Forfait télétravail 2026 : allocation URSSAF, plafonds par jour et intégration dans vos notes de frais

Maxime Reding

À retenir

  • En 2026, l’allocation forfaitaire de télétravail est exonérée de cotisations sociales dans certaines limites.
  • Sans accord collectif applicable : l’exonération s’applique jusqu’à 2,70 € par jour, dans la limite de 59,40 € par mois. Avec la méthode mensuelle, le montant est de 11 € par mois pour chaque jour de télétravail effectué par semaine.
  • Avec un accord collectif ou de groupe applicable : le plafond passe à 3,30 € par jour, dans la limite de 72,60 € par mois. Avec la méthode mensuelle, le montant est de 13,20 € par mois pour chaque jour de télétravail effectué par semaine.
  • Choix du régime : l’employeur peut retenir l’allocation forfaitaire ou le remboursement des frais réels. Le remboursement au réel nécessite de conserver les justificatifs des dépenses engagées.
  • En cas de dépassement : la fraction excédentaire doit être justifiée par des frais professionnels réellement engagés afin d’éviter une éventuelle réintégration dans l’assiette des cotisations sociales.

En 2026, l’allocation forfaitaire de télétravail est exonérée de cotisations et de contributions sociales jusqu’à 2,70 € par jour, dans la limite de 59,40 € par mois, sans accord collectif applicable. Lorsque le plafond majoré prévu par un accord collectif ou de groupe s’applique, ces montants passent à 3,30 € par jour, dans la limite de 72,60 € par mois.

Cet article présente les règles applicables aux employeurs, le choix entre allocation forfaitaire et remboursement des frais réels, les justificatifs à conserver et l’intégration du dispositif dans les notes de frais.

Quel est le plafond du forfait télétravail en 2026 ?

Quel montant appliquer sans accord collectif ?

Sans accord collectif applicable, l’allocation forfaitaire est exonérée jusqu’à 2,70 € par jour de télétravail, dans la limite de 59,40 € par mois. Avec la méthode mensuelle, le montant est de 11 € par mois pour chaque jour de télétravail effectué par semaine.

Par exemple, une entreprise qui applique la méthode mensuelle à un salarié télétravaillant deux jours par semaine peut retenir :

2 × 11 € = 22 € par mois

Quel montant appliquer avec un accord collectif ou de groupe ?

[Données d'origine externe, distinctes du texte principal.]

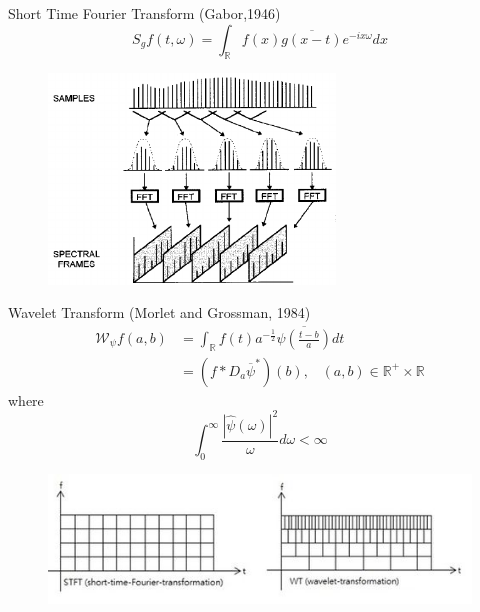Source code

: \begin{frame}{Short Time Fourier Transform (Gabor,1946)}
$$
S_gf(t,\omega)=\int_{\mathbb{R}} f(x)\overline{g(x-t)}e^{-ix\omega}dx
$$
\pause
\begin{figure}[h!]
\centering
\includegraphics[width=0.68\textwidth]{./Images/STFT.png}
\end{figure}
\end{frame}

\begin{frame}{Wavelet Transform (Morlet and Grossman, 1984)}
$$
\begin{aligned}
\mathcal{W}_{\psi}f(a,b)&=\int_{\mathbb{R}}f(t)a^{-\frac{1}{2}}\overline{\psi\left(\frac{t-b}{a}\right)}dt\\
&=(f\ast D_a\overline{\psi}^*)(b)\textrm{,}\quad (a, b)\in\mathbb{R}^+\times\mathbb{R}
\end{aligned} 
$$
where 
$$
\int_0^{\infty}\frac{|\hat{\psi}(\omega)|^2}{\omega}d\omega<\infty
$$
\pause
\begin{figure}[h!]
\centering
\includegraphics[width=1\textwidth]{./Images/wavelet.jpg}
\end{figure}
\end{frame}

Lorsqu’une convention collective de branche, un accord professionnel ou interprofessionnel, ou un accord de groupe permet d’appliquer le plafond majoré, l’allocation est exonérée jusqu’à 3,30 € par jour, dans la limite de 72,60 € par mois.

Avec la méthode mensuelle, le montant est de 13,20 € par mois pour chaque jour de télétravail effectué par semaine.

Pour deux jours de télétravail par semaine, le calcul est donc le suivant :

2 × 13,20 € = 26,40 € par mois

Vérifiez que l’accord invoqué est bien applicable à votre entreprise avant d’appliquer le plafond majoré.

Comment calculer l’allocation selon le nombre de jours télétravaillés ?

L’employeur peut choisir entre une allocation calculée :

  • par jour de télétravail effectivement réalisé ;

  • par mois, selon le nombre de jours de télétravail effectués par semaine.

Le mode de calcul doit être appliqué de manière cohérente et permettre d’identifier la période, le salarié concerné, le nombre de jours télétravaillés et le montant versé.

Faut-il choisir l’allocation forfaitaire ou le remboursement au réel ?

L’employeur peut généralement choisir entre une allocation forfaitaire plafonnée et le remboursement des frais réellement engagés, à condition de respecter les règles et les justificatifs propres au régime retenu.

Allocation forfaitaire

  • Mode de calcul : montant défini selon le nombre de jours télétravaillés et le plafond applicable.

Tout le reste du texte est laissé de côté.